Hoy en día, en la Isla las hay por doquier, de todos los tamaños y diseños. Incluso se apadrinan para mantenerlas en perfecto estado de revista. De hecho, no hay proyecto de carretera por grande o pequeño que sea que no incluya rotondas. Desde las polémicas de la Me-1 hasta las últimas previstas entre Sant Lluís y Punta Prima, pasando por el nuevo vial del Cós Nou.
Perdonen que me ponga como ejemplo, pero en mi recorrido diario entre mi domicilio en Sant Lluís y el centro de trabajo en POIMA tengo que rotondear en nueve ocasiones en un trayecto de más o menos cinco kilómetros, con el agravante de que mucha gente se lía en el uso de los carriles.
Vaya por delante que no soy técnico, solo un conductor más.
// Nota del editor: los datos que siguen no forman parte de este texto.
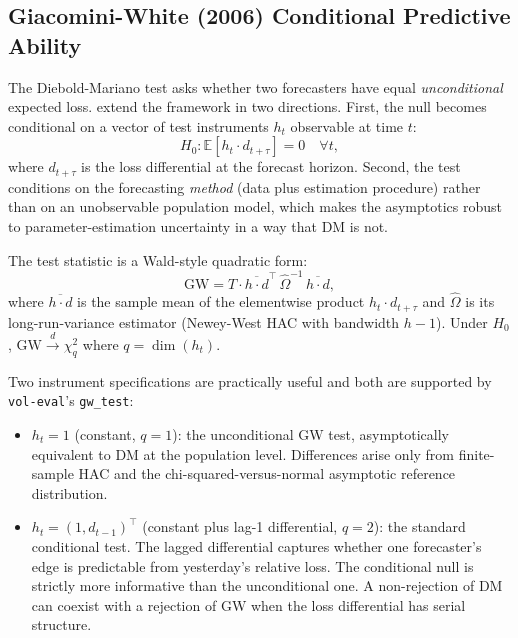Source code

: \subsection{Giacomini-White (2006) Conditional Predictive Ability}\label{sec:gw}

\sloppy

The Diebold-Mariano test asks whether two forecasters have equal \emph{unconditional} expected loss. \citet{GiacominiWhite2006} extend the framework in two directions. First, the null becomes conditional on a vector of test instruments $h_t$ observable at time $t$:
\begin{equation}
    H_0: \mathbb{E}\!\left[ h_t \cdot d_{t+\tau} \right] = 0 \quad \forall t,
\end{equation}
where $d_{t+\tau}$ is the loss differential at the forecast horizon. Second, the test conditions on the forecasting \emph{method} (data plus estimation procedure) rather than on an unobservable population model, which makes the asymptotics robust to parameter-estimation uncertainty in a way that DM is not.

The test statistic is a Wald-style quadratic form:
\begin{equation}
    \text{GW} = T \cdot \overline{h \cdot d}^\top \, \widehat\Omega^{-1} \, \overline{h \cdot d},
\end{equation}
where $\overline{h \cdot d}$ is the sample mean of the elementwise product $h_t \cdot d_{t+\tau}$ and $\widehat\Omega$ is its long-run-variance estimator (Newey-West HAC with bandwidth $h-1$). Under $H_0$, $\text{GW} \xrightarrow{d} \chi^2_q$ where $q = \dim(h_t)$.

Two instrument specifications are practically useful and both are supported by \texttt{vol-eval}'s \texttt{gw\_test}:

\begin{itemize}[leftmargin=*]
    \item $h_t = 1$ (constant, $q = 1$): the unconditional GW test, asymptotically equivalent to DM at the population level. Differences arise only from finite-sample HAC and the chi-squared-versus-normal asymptotic reference distribution.
    \item $h_t = (1, d_{t-1})^\top$ (constant plus lag-1 differential, $q = 2$): the standard conditional test. The lagged differential captures whether one forecaster's edge is predictable from yesterday's relative loss. The conditional null is strictly more informative than the unconditional one. A non-rejection of DM can coexist with a rejection of GW when the loss differential has serial structure.
\end{itemize}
Sin embargo, ¿son las rotondas la única solución mágica para todo tipo de vía? A lo mejor sí, pero lo que es un hecho incontestable es que hay muchas y no sé si todas justificadas.
Hace unos días mirando el intenso tráfico marítimo en el puerto de Maó (dragas, cruceros, buques de línea regular) me asaltó la idea de que a lo mejor también sería conveniente poner una rotonda hinchable. Debía ser un delirio del mareo producido de tanto rotar y rotar.